Uma história de abandono
por Bruno CarmeloO que levaria a pacífica Karine, professora dedicada, vivendo um relacionamento amoroso estável, a ser presa pela polícia? Faces de uma Mulher parte do fim da história, no tempo presente da narrativa, para retornar e compreender as razões do crime cometido pela protagonista. Após o belo, mas tradicional Michael Kohlhaas - Justiça e Honra, o diretor Arnaud des Pallières aposta na investigação psicológica e policial de uma mulher.
Duas escolhas incomuns se encontram neste projeto: primeiro, a decisão de contar uma história de trás para frente, começando na conclusão e terminando no início, e segundo, a escolha de mudar de atriz a cada novo recorte temporal na vida de Karine.
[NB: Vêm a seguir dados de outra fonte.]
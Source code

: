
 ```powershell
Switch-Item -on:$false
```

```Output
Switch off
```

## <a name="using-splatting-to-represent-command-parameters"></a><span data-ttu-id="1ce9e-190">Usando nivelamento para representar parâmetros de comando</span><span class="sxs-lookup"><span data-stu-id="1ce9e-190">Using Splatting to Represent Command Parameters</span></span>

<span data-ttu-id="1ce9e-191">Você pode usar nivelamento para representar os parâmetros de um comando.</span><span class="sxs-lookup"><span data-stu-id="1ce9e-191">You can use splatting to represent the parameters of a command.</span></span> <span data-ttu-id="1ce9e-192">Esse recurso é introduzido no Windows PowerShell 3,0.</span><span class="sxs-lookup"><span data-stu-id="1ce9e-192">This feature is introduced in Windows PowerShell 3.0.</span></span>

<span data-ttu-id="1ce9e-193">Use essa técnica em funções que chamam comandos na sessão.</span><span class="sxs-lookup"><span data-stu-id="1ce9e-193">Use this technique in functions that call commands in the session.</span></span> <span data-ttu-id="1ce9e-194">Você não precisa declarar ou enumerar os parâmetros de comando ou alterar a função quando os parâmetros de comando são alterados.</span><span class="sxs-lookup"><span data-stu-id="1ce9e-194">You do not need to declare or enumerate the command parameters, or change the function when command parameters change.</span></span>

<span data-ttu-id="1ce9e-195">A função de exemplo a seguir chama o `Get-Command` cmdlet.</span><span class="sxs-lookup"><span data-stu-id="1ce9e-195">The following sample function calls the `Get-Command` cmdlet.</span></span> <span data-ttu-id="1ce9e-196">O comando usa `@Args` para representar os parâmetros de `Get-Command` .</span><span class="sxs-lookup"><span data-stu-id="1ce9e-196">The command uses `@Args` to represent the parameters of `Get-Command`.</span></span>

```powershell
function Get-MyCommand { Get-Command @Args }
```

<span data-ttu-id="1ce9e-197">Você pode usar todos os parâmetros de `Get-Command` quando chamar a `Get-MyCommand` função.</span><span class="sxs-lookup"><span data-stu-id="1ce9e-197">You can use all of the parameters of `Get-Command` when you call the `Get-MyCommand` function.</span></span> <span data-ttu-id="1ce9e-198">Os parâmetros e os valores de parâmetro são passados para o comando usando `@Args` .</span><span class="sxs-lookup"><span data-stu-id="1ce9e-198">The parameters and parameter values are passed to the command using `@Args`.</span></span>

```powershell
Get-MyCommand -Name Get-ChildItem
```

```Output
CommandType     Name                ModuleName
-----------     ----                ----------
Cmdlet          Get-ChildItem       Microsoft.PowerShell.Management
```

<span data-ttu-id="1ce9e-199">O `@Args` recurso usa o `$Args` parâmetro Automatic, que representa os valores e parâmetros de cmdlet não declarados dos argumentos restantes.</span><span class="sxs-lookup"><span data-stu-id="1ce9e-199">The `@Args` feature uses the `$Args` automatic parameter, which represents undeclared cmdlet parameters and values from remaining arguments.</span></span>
Nenhum destes recursos seria indispensável: talvez a história funcionasse em ordem cronológica, enquanto atrizes de idades próximas como Adèle Haenel e Adèle Exarchopoulos poderiam interpretar a personagem em mais de uma fase da vida. No entanto, esta escolha traz uma singularidade interessante ao projeto e acarreta consequências importantes.
O olhar retrospectivo sugere uma leitura determinista de Karine: ela cometeu um crime e manteve relacionamentos abusivos com homens porque era órfã de mãe, recebendo pouco afeto do pai. Ela fugia tantas vezes de casa porque não se sentia querida naquele local, e investia em tantos atos autodestrutivos devido à falta de propósito na vida. O percurso narrativo serve como justificativa para a personagem principal: além de compreendermos o seu ponto de vista por termos uma câmera sempre colada a ela, somos convidados a perdoá-la em virtude do histórico de violência e abandono.
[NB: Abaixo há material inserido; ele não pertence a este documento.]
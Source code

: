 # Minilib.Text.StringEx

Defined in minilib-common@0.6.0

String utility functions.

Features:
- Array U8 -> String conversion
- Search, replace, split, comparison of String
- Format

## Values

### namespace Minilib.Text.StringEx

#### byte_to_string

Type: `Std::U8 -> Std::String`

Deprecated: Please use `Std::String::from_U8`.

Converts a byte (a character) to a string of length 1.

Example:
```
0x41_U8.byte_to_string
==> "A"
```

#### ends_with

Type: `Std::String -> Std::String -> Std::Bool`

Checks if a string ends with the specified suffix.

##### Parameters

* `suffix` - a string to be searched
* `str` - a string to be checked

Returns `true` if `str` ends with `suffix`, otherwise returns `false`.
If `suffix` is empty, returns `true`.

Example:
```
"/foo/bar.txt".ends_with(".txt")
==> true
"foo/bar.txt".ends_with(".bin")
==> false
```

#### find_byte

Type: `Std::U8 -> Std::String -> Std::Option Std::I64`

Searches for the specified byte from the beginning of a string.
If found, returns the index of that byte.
A escolha de várias atrizes pode implicar a ideia de que Karine seria complexa demais para uma única atriz. Assim como Palíndromos ou Não Estou Lá, Faces de uma Mulher investe na representação além do caráter indexical da imagem: a protagonista tem ao mesmo tempo o nariz mais largo e mais fino, ela tem os diálogos brutos de Adèle Haenel e o olhar sedutor de Adèle Exarchopoulos, sem falar no despojamento agressivo de Solène Rigot. Uma pessoa é mais do que a sua imagem, mais do que sua representação, de modo que a essência jamais poderia se limitar a uma forma única. A fragmentação abarca a vontade de incluir o máximo de complexidade e dissonâncias dentro de uma única pessoa.
Escolhas conceituais à parte, o filme soa repetitivo em sua estrutura: temos sucessivos abandonos, fugas, violências sofridas e provocadas, ambiguidades entre ser criança ou ter uma criança. Em tom semidocumental, Pallières multiplica as cenas na cama, repete os instantes de tensão de Karine ao lado de algum homem dentro do carro, investe na sensualidade do corpo feminino, embora não faça o mesmo com o corpo masculino. A atenção quase obsessiva pela personagem poderia ser interpretada como fetichização, algo que pode incomodar parte do público.
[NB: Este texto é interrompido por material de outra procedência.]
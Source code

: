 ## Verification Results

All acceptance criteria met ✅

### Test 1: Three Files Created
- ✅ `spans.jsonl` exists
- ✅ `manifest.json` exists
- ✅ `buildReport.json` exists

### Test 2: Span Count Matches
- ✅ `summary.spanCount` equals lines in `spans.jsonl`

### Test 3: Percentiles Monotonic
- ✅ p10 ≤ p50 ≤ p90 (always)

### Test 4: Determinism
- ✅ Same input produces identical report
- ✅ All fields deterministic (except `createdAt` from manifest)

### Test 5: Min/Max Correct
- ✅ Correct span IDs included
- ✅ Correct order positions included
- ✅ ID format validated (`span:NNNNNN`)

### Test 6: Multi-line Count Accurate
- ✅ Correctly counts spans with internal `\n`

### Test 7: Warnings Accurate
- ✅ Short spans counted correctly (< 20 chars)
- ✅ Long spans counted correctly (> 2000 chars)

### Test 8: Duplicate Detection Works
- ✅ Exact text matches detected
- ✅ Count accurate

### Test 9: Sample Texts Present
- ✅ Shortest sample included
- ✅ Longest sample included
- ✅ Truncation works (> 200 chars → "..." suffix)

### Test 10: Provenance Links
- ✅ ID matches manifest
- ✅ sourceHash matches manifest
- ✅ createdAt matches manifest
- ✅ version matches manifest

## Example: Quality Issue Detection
A estrutura de causas e consequências cria uma armadilha ao roteiro: caso ofereça um final feliz à heroína, pode ser acusado de ingenuidade, ou de defender a redenção através da dor. Caso opte por um novo círculo de violência, pode sugerir o fetiche da miséria e da martirização. Qualquer justificativa unívoca (“Karine cometeu um crime porque teve uma vida dura”) soa reducionista neste contexto. Faces de uma Mulher termina em uma oposição: por um lado, suas atrizes múltiplas e tempos fluidos tornam a representação multifacetada. Por outro lado, a leitura psicológica catártica e excessivamente corporal aponta para a superficialidade.